++++ Material to process ++++
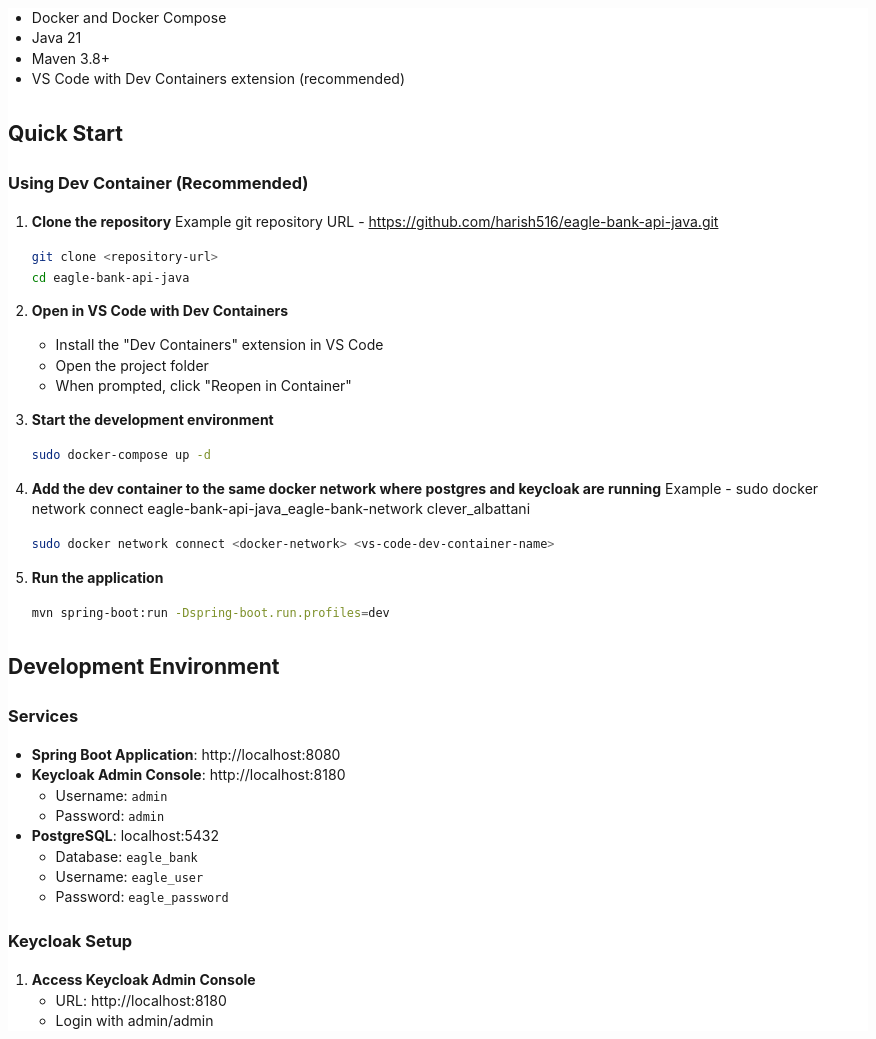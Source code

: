 - Docker and Docker Compose
- Java 21
- Maven 3.8+
- VS Code with Dev Containers extension (recommended)

## Quick Start

### Using Dev Container (Recommended)

1. **Clone the repository**
   Example git repository URL - https://github.com/harish516/eagle-bank-api-java.git
   ```bash
   git clone <repository-url>
   cd eagle-bank-api-java
   ```

2. **Open in VS Code with Dev Containers**
   - Install the "Dev Containers" extension in VS Code
   - Open the project folder
   - When prompted, click "Reopen in Container"

3. **Start the development environment**
   ```bash
   sudo docker-compose up -d
   ```

4. **Add the dev container to the same docker network where postgres and keycloak are running**
   Example - sudo docker network connect eagle-bank-api-java_eagle-bank-network clever_albattani
   ```bash
   sudo docker network connect <docker-network> <vs-code-dev-container-name>
   ```

5. **Run the application**
   ```bash
   mvn spring-boot:run -Dspring-boot.run.profiles=dev
   ```

## Development Environment

### Services

- **Spring Boot Application**: http://localhost:8080
- **Keycloak Admin Console**: http://localhost:8180
  - Username: `admin`
  - Password: `admin`
- **PostgreSQL**: localhost:5432
  - Database: `eagle_bank`
  - Username: `eagle_user`
  - Password: `eagle_password`

### Keycloak Setup

1. **Access Keycloak Admin Console**
   - URL: http://localhost:8180
   - Login with admin/admin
++++
## The task
Could you write out all the records exactly, without the pictures?

## Exercise answer
Source code

: - Docker and Docker Compose
- Java 21
- Maven 3.8+
- VS Code with Dev Containers extension (recommended)

## Quick Start

### Using Dev Container (Recommended)

1. **Clone the repository**
   Example git repository URL - https://github.com/harish516/eagle-bank-api-java.git
   ```bash
   git clone <repository-url>
   cd eagle-bank-api-java
   ```

2. **Open in VS Code with Dev Containers**
   - Install the "Dev Containers" extension in VS Code
   - Open the project folder
   - When prompted, click "Reopen in Container"

3. **Start the development environment**
   ```bash
   sudo docker-compose up -d
   ```

4. **Add the dev container to the same docker network where postgres and keycloak are running**
   Example - sudo docker network connect eagle-bank-api-java_eagle-bank-network clever_albattani
   ```bash
   sudo docker network connect <docker-network> <vs-code-dev-container-name>
   ```

5. **Run the application**
   ```bash
   mvn spring-boot:run -Dspring-boot.run.profiles=dev
   ```

## Development Environment

### Services

- **Spring Boot Application**: http://localhost:8080
- **Keycloak Admin Console**: http://localhost:8180
  - Username: `admin`
  - Password: `admin`
- **PostgreSQL**: localhost:5432
  - Database: `eagle_bank`
  - Username: `eagle_user`
  - Password: `eagle_password`

### Keycloak Setup

1. **Access Keycloak Admin Console**
   - URL: http://localhost:8180
   - Login with admin/admin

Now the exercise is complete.